なるほど今日の箇所にも「母マリア」(19)とあるのに対して、「父ヨセフ」ではなく、「夫ヨセフ」(19)と記されています。イエスさまの父は神さまであるということもあるのでしょうし、またキリストの母となったマリアの「パートナー」「夫」という彼の立場が如実に描かれているといっていいでしょう。そのことに着目しながら今日の箇所に聴いて行きましょう。

ヨセフは婚約者であったマリアが妊娠したことを知り、気が動転します。一言で言うならばマリアに対して「不信」が生じたことでしょう。若いヨセフは彼なりに人生設計もしていたと思うのです。それがこのことによってガタガタと崩れていく。この2人の婚約は、ルカによる福音書では「いいなずけ」(1章27節)であると記しています。これは結婚の最初の段階で通常は12~3歳ごろに約束がされていました。ヨセフはマリアの妊娠を知った時にはまだ、それが神の力・聖霊によるものであることを知りませんでした。そこで19節「ヨセフは正しい人であったので、マリアのことを表ざたにするのを望まず、ひそかに縁を切ろうと決心した」のです。ヨセフはマリアとの婚約を解消しようとしました。ヨセフが「正しい人」だと福音書は告げています。それでは「正しい人」とはどんな人のことを言うのでしょうか。これを他の言い方で言うならば「信仰深い人」「律法に忠実な人」ということができます。ユダヤ教の慣わしでは「いいなずけ」になったということは結婚しているのも同じように扱われました。したがってマリアがヨセフ以外の男性の子を宿したとすれば、姦淫(結婚破り)の罪で晒し者になりかねなかったのです。この罪を犯したものは石打ちの刑に処せられるのです。ですから今のうちに離縁するならば独身に戻ったマリアが他の男性の子を宿したように見え、少なくとも姦淫の罪からは免れる可能性をヨセフは気遣っていたのです。

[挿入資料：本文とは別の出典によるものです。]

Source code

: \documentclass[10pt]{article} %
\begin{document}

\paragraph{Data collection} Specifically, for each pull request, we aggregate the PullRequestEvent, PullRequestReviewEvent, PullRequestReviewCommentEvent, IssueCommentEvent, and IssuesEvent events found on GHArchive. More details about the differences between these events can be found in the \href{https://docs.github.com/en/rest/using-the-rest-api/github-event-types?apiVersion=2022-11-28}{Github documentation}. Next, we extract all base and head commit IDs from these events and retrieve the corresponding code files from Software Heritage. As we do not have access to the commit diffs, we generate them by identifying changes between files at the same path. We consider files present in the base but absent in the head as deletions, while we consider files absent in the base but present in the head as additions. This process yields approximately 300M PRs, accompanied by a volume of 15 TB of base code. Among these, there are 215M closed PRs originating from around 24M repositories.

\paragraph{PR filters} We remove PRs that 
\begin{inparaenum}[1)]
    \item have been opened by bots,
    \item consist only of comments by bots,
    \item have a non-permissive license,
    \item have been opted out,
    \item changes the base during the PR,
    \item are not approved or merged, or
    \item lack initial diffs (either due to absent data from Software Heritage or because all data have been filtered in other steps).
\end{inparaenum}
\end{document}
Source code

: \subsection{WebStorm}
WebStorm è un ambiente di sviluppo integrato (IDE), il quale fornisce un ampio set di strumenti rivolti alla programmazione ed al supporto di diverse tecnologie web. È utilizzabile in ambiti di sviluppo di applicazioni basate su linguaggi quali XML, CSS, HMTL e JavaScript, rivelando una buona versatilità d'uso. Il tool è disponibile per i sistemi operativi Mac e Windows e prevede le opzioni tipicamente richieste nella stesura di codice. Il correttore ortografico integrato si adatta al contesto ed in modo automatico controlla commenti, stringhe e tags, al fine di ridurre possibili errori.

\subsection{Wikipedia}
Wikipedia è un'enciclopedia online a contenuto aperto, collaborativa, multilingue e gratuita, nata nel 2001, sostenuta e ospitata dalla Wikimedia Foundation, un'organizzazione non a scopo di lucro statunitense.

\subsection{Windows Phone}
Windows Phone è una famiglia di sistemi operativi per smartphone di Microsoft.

彼はとても信仰深く、また、人に対しても愛をもって接することのできる人だったでしょう。この行いだけを見てもとても優しい人だと感じられます。神への律法に忠実であろうとして、マリアのことを思いやれば、思いやるほどこの出来事を「表ざたにせず・・・・・・ひそかに」婚約の解消をしようとしました。しかし、当時の規定では婚約解消にも2人の証人が必要でしたから、完全に秘密裏のうちにできることではなかったのです。神さまへの愛とマリアへの愛――この2つのはざまでヨセフの気持ちは揺れ動き、またどうすることもできずに悩んだことでしょう。ヨセフは絶望の中にあったはずです。しかし、自分を裏切ったかもしれないマリアに対するこの愛と配慮に私たちは学ぶべきことがたくさんあるでしょう。このような純粋な心を持つ人を神さまはイエスさまの養父とされたのです。

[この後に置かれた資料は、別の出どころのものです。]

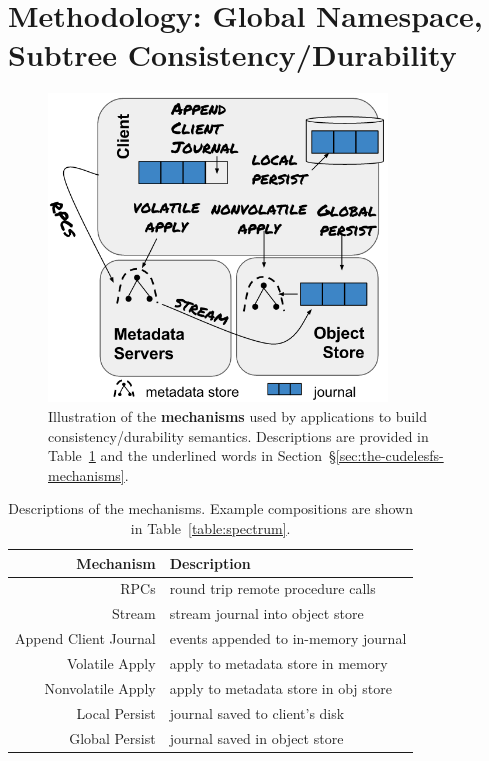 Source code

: \section{Methodology: Global Namespace, Subtree Consistency/Durability}
\label{sec:methodology-decoupled-namespaces}

\begin{figure}[tb]
\centering
\includegraphics[width=90mm]{./chapters/cudele/figures/fig-decouple.png}
\caption{Illustration of the \textbf{mechanisms} used by applications to build
consistency/durability semantics. Descriptions are provided in
Table~\ref{table:mechanisms} and the underlined words in
Section~\S\ref{sec:the-cudelesfs-mechanisms}.}\label{fig:decouple}
\end{figure}

\begin{table}
\centering
\ssp
\begin{tabular}{ r | l }
  Mechanism         & Description \\\hline
  RPCs              & round trip remote procedure calls \\
  Stream            & stream journal into object store \\
  Append Client Journal & events appended to in-memory journal \\
  Volatile Apply & apply to metadata store in memory \\
  Nonvolatile Apply    & apply to metadata store in obj store \\
  Local Persist     & journal saved to client's disk \\
  Global Persist    & journal saved in object store \\
\end{tabular}
\dsp
\caption{Descriptions of the mechanisms. Example compositions are shown in Table~\ref{table:spectrum}.\label{table:mechanisms}} 
\end{table}


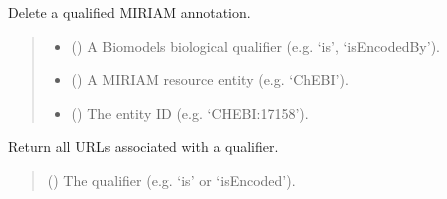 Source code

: \documentclass[letterpaper,12pt,english]{sphinxmanual}
\begin{document}
\begin{fulllineitems}
\begin{fulllineitems}
\label{\detokenize{api/core:cbmpy.CBCommon.MIRIAMannotation.deleteMIRIAMannotation}}
\pysigstartsignatures
\pysiglinewithargsret
{}
{\sphinxparamcomma {}\sphinxparamcomma {}}
{}
\pysigstopsignatures
\sphinxAtStartPar
Delete a qualified MIRIAM annotation.
\begin{quote}\begin{description}
\begin{itemize}
\item {} 
\sphinxAtStartPar
{} () \textendash{} A Biomodels biological qualifier (e.g. ‘is’, ‘isEncodedBy’).

\item {} 
\sphinxAtStartPar
{} () \textendash{} A MIRIAM resource entity (e.g. ‘ChEBI’).

\item {} 
\sphinxAtStartPar
{} () \textendash{} The entity ID (e.g. ‘CHEBI:17158’).

\end{itemize}

\sphinxAtStartPar
{}

\end{description}\end{quote}

\end{fulllineitems}


\begin{fulllineitems}
\label{\detokenize{api/core:cbmpy.CBCommon.MIRIAMannotation.getMIRIAMUrisForQualifier}}
\pysigstartsignatures
\pysiglinewithargsret
{}
{}
{}
\pysigstopsignatures
\sphinxAtStartPar
Return all URLs associated with a qualifier.
\begin{quote}\begin{description}
\sphinxAtStartPar
{} () \textendash{} The qualifier (e.g. ‘is’ or ‘isEncoded’).


\end{description}
\end{quote}
\end{fulllineitems}
\end{fulllineitems}
\end{document}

さて、マリアと縁を切る決断をしたヨセフに天使が夢の中であらわれます。天使はヨセフに、これらすべてのことは聖霊(神のご意志)によるものであるので、恐れずに彼女を受け入れるように告げます。20節からのところです。「ダビデの子ヨセフ、恐れず妻マリアを迎え入れなさい。マリアの胎の子は聖霊によって宿ったのである。マリアは男の子を産む。その子をイエスと名付けなさい。この子は自分の民を罪から救うからである」。天使はさらに言葉を付け加えています。生まれる男の子はイエスと名づける事、そして、このイエスが人々を罪から救う者となると言うのです。イエスという名の意味は「神は救う」という意味です。しかしながら天使の言葉は聖霊によってマリアの胎内から生まれるイエスは正に名の通り人類にとっての「神の救い」そのものとなるのです。

マリアもヨセフにとっても、イエスの誕生の予告以来、それ以後の人生を変える重大な出来事になったでしょう。20節のところでヨセフが、マリアのことを思い巡らしています。「このように考えていると」という言葉は、実はルカ1章29節でやはり天使ガブリエルから受胎告知を受けたマリアが「考え込んだ」という言葉と同じ言葉です。つまりマリアが「戸惑い」「考え込」んで、天使のお告げの言葉を受け入れたあとで、ヨセフも同じように「考え込んで」「思いめぐらして」この神さまがイエスさまを通して人間を救おうとされる壮大なご計画を受け入れるのです。そしてヨセフも神さまのご計画を受け入れたのです。マリアの決断もヨセフのそれもまったく偶然のことではありません。常に普段から神への信頼を篤くしていたこの若い二人だからこそ決断できたわけでしたし、神さまの大きな計画の中にこのマリアとヨセフも選ばれていたのです。そしてこの2人の決断があったからこそイエスさまはここに誕生されたのです。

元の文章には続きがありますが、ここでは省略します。